Meaning, of course, actress Nicollette Sheridan, Philadelphia Eagles receiver Terrell Owens and a “Monday Night Football” promotional skit that had folks gathering three deep at the water cooler last week. In it, Sheridan, a star of ABC’s “Desperate Housewives,” shows up in the locker room wearing only a towel. The actress, who is white, seduces Owens, who is black, into skipping the game in order to, ahem, spend some time with her. She ends up dropping the towel and jumping into his arms.

The spot has produced a torrent of criticism, most of it coming from one of three directions.

Number one, some people say they were offended by the raciness of the skit. Which seems a stretch, given the raciness of your average football game beer commercial.

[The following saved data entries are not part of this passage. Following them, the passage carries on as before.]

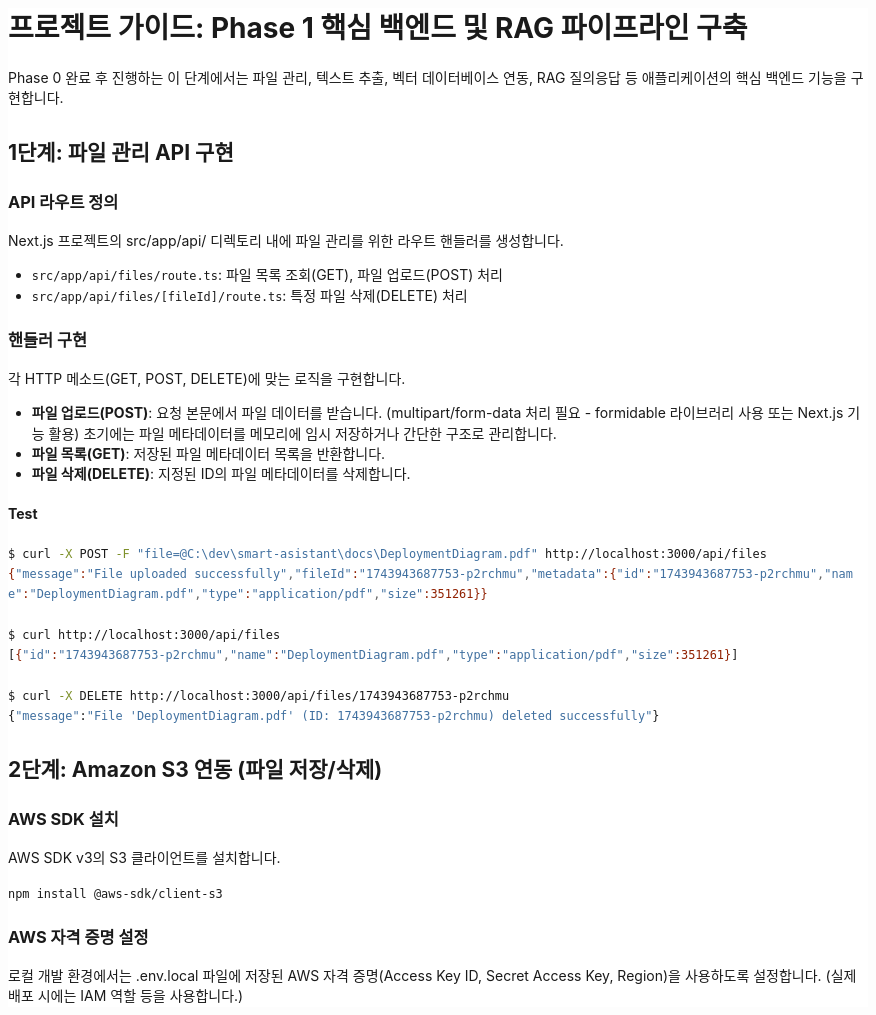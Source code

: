 # 프로젝트 가이드: Phase 1 핵심 백엔드 및 RAG 파이프라인 구축

Phase 0 완료 후 진행하는 이 단계에서는 파일 관리, 텍스트 추출, 벡터 데이터베이스 연동, RAG 질의응답 등 애플리케이션의 핵심 백엔드 기능을 구현합니다.

## 1단계: 파일 관리 API 구현

### API 라우트 정의

Next.js 프로젝트의 src/app/api/ 디렉토리 내에 파일 관리를 위한 라우트 핸들러를 생성합니다.

- `src/app/api/files/route.ts`: 파일 목록 조회(GET), 파일 업로드(POST) 처리
- `src/app/api/files/[fileId]/route.ts`: 특정 파일 삭제(DELETE) 처리

### 핸들러 구현

각 HTTP 메소드(GET, POST, DELETE)에 맞는 로직을 구현합니다.

- **파일 업로드(POST)**: 요청 본문에서 파일 데이터를 받습니다. (multipart/form-data 처리 필요 - formidable 라이브러리 사용 또는 Next.js 기능 활용) 초기에는 파일 메타데이터를 메모리에 임시 저장하거나 간단한 구조로 관리합니다.
- **파일 목록(GET)**: 저장된 파일 메타데이터 목록을 반환합니다.
- **파일 삭제(DELETE)**: 지정된 ID의 파일 메타데이터를 삭제합니다.

#### Test

```bash
$ curl -X POST -F "file=@C:\dev\smart-asistant\docs\DeploymentDiagram.pdf" http://localhost:3000/api/files
{"message":"File uploaded successfully","fileId":"1743943687753-p2rchmu","metadata":{"id":"1743943687753-p2rchmu","name":"DeploymentDiagram.pdf","type":"application/pdf","size":351261}}

$ curl http://localhost:3000/api/files
[{"id":"1743943687753-p2rchmu","name":"DeploymentDiagram.pdf","type":"application/pdf","size":351261}]

$ curl -X DELETE http://localhost:3000/api/files/1743943687753-p2rchmu
{"message":"File 'DeploymentDiagram.pdf' (ID: 1743943687753-p2rchmu) deleted successfully"}
```

## 2단계: Amazon S3 연동 (파일 저장/삭제)

### AWS SDK 설치

AWS SDK v3의 S3 클라이언트를 설치합니다.

```bash
npm install @aws-sdk/client-s3
```

### AWS 자격 증명 설정

로컬 개발 환경에서는 .env.local 파일에 저장된 AWS 자격 증명(Access Key ID, Secret Access Key, Region)을 사용하도록 설정합니다. (실제 배포 시에는 IAM 역할 등을 사용합니다.)
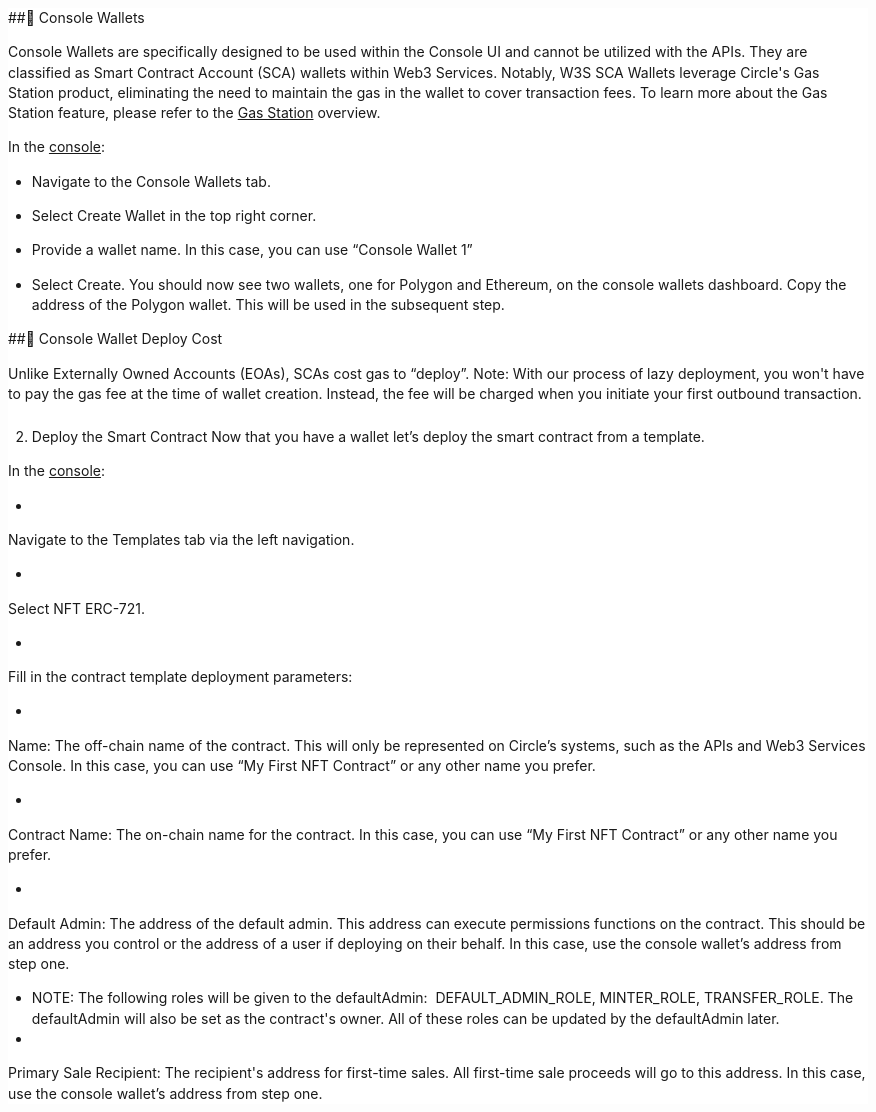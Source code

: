 ##📘
Console Wallets

Console Wallets are specifically designed to be used within the Console UI and cannot be utilized with the APIs. They are classified as Smart Contract Account (SCA) wallets within Web3 Services. Notably, W3S SCA Wallets leverage Circle's Gas Station product, eliminating the need to maintain the gas in the wallet to cover transaction fees. To learn more about the Gas Station feature, please refer to the [Gas Station](/w3s/docs/gas-station) overview.

In the [console](https://console.circle.com):

- Navigate to the Console Wallets tab.

- Select Create Wallet in the top right corner.
- Provide a wallet name. In this case, you can use “Console Wallet 1”

- Select Create.
You should now see two wallets, one for Polygon and Ethereum, on the console wallets dashboard. Copy the address of the Polygon wallet. This will be used in the subsequent step.

##🚧
Console Wallet Deploy Cost

Unlike Externally Owned Accounts (EOAs), SCAs cost gas to “deploy”. Note: With our process of lazy deployment, you won't have to pay the gas fee at the time of wallet creation. Instead, the fee will be charged when you initiate your first outbound transaction.


###
2. Deploy the Smart Contract
[](#2-deploy-the-smart-contract)
Now that you have a wallet let’s deploy the smart contract from a template.

In the [console](https://console.circle.com):

-
Navigate to the Templates tab via the left navigation.

-
Select NFT ERC-721.

-
Fill in the contract template deployment parameters:

-
Name: The off-chain name of the contract. This will only be represented on Circle’s systems, such as the APIs and Web3 Services Console. In this case, you can use “My First NFT Contract” or any other name you prefer.

-
Contract Name: The on-chain name for the contract. In this case, you can use “My First NFT Contract” or any other name you prefer.

-
Default Admin: The address of the default admin. This address can execute permissions functions on the contract. This should be an address you control or the address of a user if deploying on their behalf. In this case, use the console wallet’s address from step one.

- NOTE: The following roles will be given to the defaultAdmin:  DEFAULT_ADMIN_ROLE, MINTER_ROLE, TRANSFER_ROLE. The defaultAdmin will also be set as the contract's owner. All of these roles can be updated by the defaultAdmin later. 
-
Primary Sale Recipient: The recipient's address for first-time sales. All first-time sale proceeds will go to this address. In this case, use the console wallet’s address from step one.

Number two, some blacks say race — not raciness — is the reason many whites took offense. They think many good ol’ boys simply could not deal with seeing a desirable blonde in a black man’s arms. That’s probably true, but it just makes me wish Owens and Sheridan had also lip locked for a minute or two. Nothing’s more fun than making bigots stroke out.

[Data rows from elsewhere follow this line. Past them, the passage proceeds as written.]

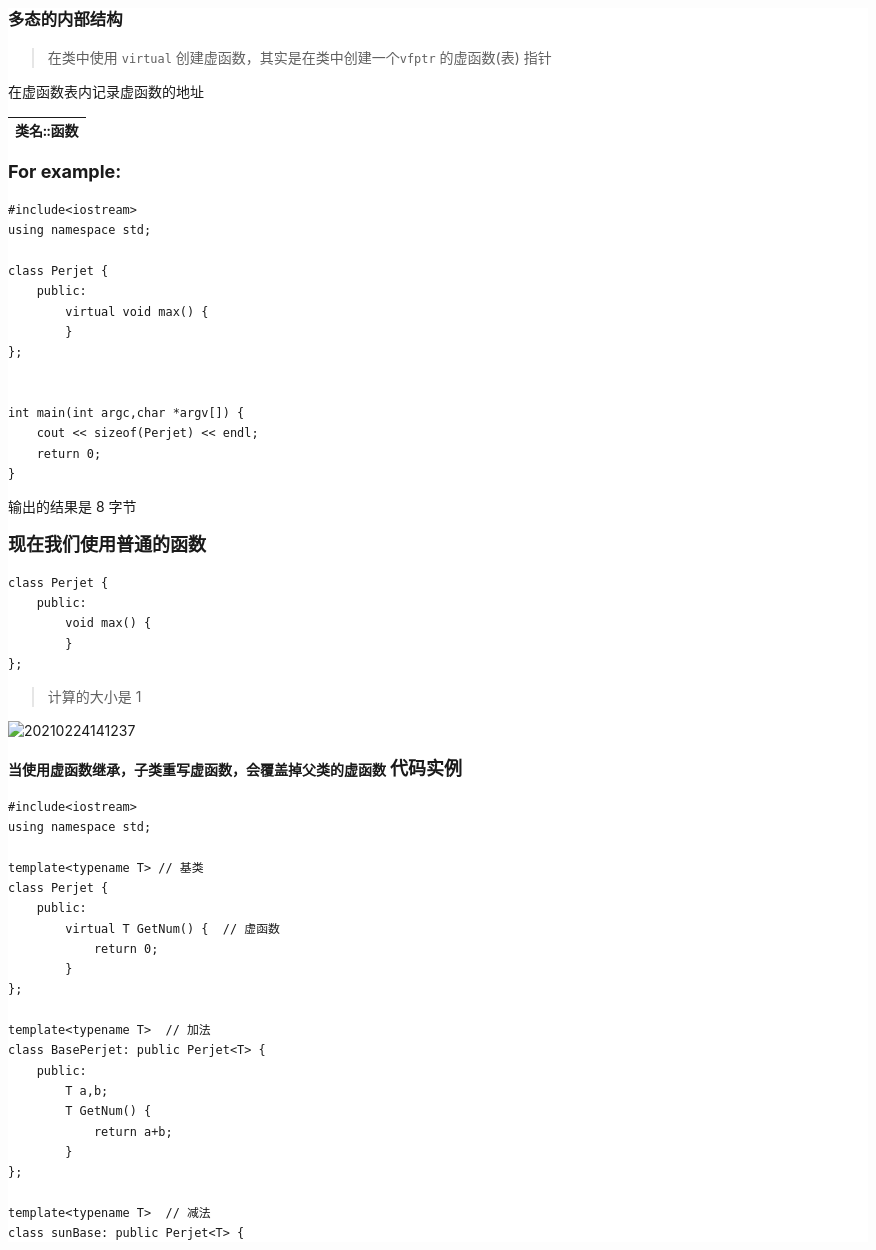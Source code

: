 ### 多态的内部结构

> 在类中使用 `virtual` 创建虚函数，其实是在类中创建一个`vfptr` 的虚函数(表) 指针


在虚函数表内记录虚函数的地址  

|类名::函数|
|-------|

<font size=4><b>For example:</b></font>  

```
#include<iostream>
using namespace std;

class Perjet {
	public: 
		virtual void max() {
		}
};


int main(int argc,char *argv[]) {
	cout << sizeof(Perjet) << endl;
	return 0;
}
```
输出的结果是 8 	字节

<font size=4><b>现在我们使用普通的函数</b></font>  
```
class Perjet {
	public: 
		void max() {
		}
};
```
> 计算的大小是 1

![20210224141237](https://i.loli.net/2021/02/24/kXC7Qea5JlsMxTp.png)

<b>当使用虚函数继承，子类重写虚函数，会覆盖掉父类的虚函数</b>
<font size=4><b>代码实例</b></font>  
```
#include<iostream>
using namespace std;

template<typename T> // 基类
class Perjet {
	public: 
		virtual T GetNum() {  // 虚函数
			return 0;
		}
};

template<typename T>  // 加法
class BasePerjet: public Perjet<T> {
	public: 
		T a,b;
		T GetNum() {
			return a+b;
		}
};

template<typename T>  // 减法
class sunBase: public Perjet<T> {
```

It’s complaint number three, though, that moves me to offer a few words. You see, some blacks say the promo promotes an ugly old stereotype: black men as sexual predators lusting after white women. That’s a ghost that has long haunted the national consciousness, source of beatings during slavery, murder during Jim Crow, hysteria during the O.J. Simpson trial and imprisonment for Marcus Dixon, a black kid in Georgia who drew a 15-year sentence — since overturned — after a sexual encounter with a white girl.

It’s a torturous history one is morally bound to honor.

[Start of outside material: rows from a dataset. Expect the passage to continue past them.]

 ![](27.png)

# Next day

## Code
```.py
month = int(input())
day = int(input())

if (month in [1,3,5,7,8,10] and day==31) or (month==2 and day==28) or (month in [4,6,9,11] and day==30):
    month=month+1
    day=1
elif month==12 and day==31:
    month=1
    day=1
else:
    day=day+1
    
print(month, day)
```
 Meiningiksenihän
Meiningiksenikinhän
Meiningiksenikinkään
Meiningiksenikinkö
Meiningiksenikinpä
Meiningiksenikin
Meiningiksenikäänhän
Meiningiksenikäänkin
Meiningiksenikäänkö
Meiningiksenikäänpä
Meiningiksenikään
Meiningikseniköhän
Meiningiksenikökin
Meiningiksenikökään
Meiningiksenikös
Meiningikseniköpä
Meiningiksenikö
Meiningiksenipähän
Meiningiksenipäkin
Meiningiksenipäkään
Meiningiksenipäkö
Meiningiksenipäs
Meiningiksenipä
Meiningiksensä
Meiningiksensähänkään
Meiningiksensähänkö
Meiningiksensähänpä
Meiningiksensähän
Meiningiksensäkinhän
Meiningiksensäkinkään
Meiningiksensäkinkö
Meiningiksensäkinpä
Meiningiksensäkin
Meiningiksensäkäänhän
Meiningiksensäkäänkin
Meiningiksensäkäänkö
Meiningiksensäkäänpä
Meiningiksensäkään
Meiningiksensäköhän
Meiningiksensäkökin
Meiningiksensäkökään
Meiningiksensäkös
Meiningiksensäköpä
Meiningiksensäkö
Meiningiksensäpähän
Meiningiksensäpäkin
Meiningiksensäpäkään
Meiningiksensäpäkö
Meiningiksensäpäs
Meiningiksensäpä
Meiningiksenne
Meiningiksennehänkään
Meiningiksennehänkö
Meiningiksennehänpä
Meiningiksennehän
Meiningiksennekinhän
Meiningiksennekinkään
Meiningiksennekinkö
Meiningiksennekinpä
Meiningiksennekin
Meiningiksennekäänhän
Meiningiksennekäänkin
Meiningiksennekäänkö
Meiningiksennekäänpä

But the question is: Does that history — “should” that history — automatically come into play every time there is a sexual encounter between black and white? Is there ever a point where you are not a racial symbol, but just a human being?

I have to admit that I didn’t see the skit in question, though I have seen numerous excerpts. As near as I can tell, Owens did not bug his eyes out like Jimmy Walker at the sight of Sheridan’s naked body. As far as I know, she did not say, “Come plow these fields, stud.” There was, in other words, nothing overtly racial about the encounter beyond the fact that her skin is light and his is dark.

So I have trouble seeing it as an example of racial insensitivity. It seems instead an example of the ability race has to warp our worldview, to make us see what isn’t there.

Thing is, it can also make us fail to see what is there.

Consider black folks’ continued support for singer R. Kelly as he fights charges growing out of a videotape that allegedly shows him having sex with and urinating on an underage black girl. Many of us are content to accord him the benefit of the doubt.

And I wonder: Would we be as calm if it were Tom Cruise who was alleged to have done those things to a black child? Would we be this quiet if white people continued to go see Cruise’s movies and give him prizes? I don’t think so.

Why, then, is it “OK” so long as Kelly and his alleged victim are both black?

The answer is that race is and always has been a producer of dichotomy and double standard. It changes what we see and how we see it.

That’s what this latest contretemps proves yet again, and it would almost be funny if it didn’t speak so tellingly to the hurt and irresolution that still attach to black life — especially where the subject is black men and white women.

I wish it didn’t matter, but I guess that’s still too much to ask.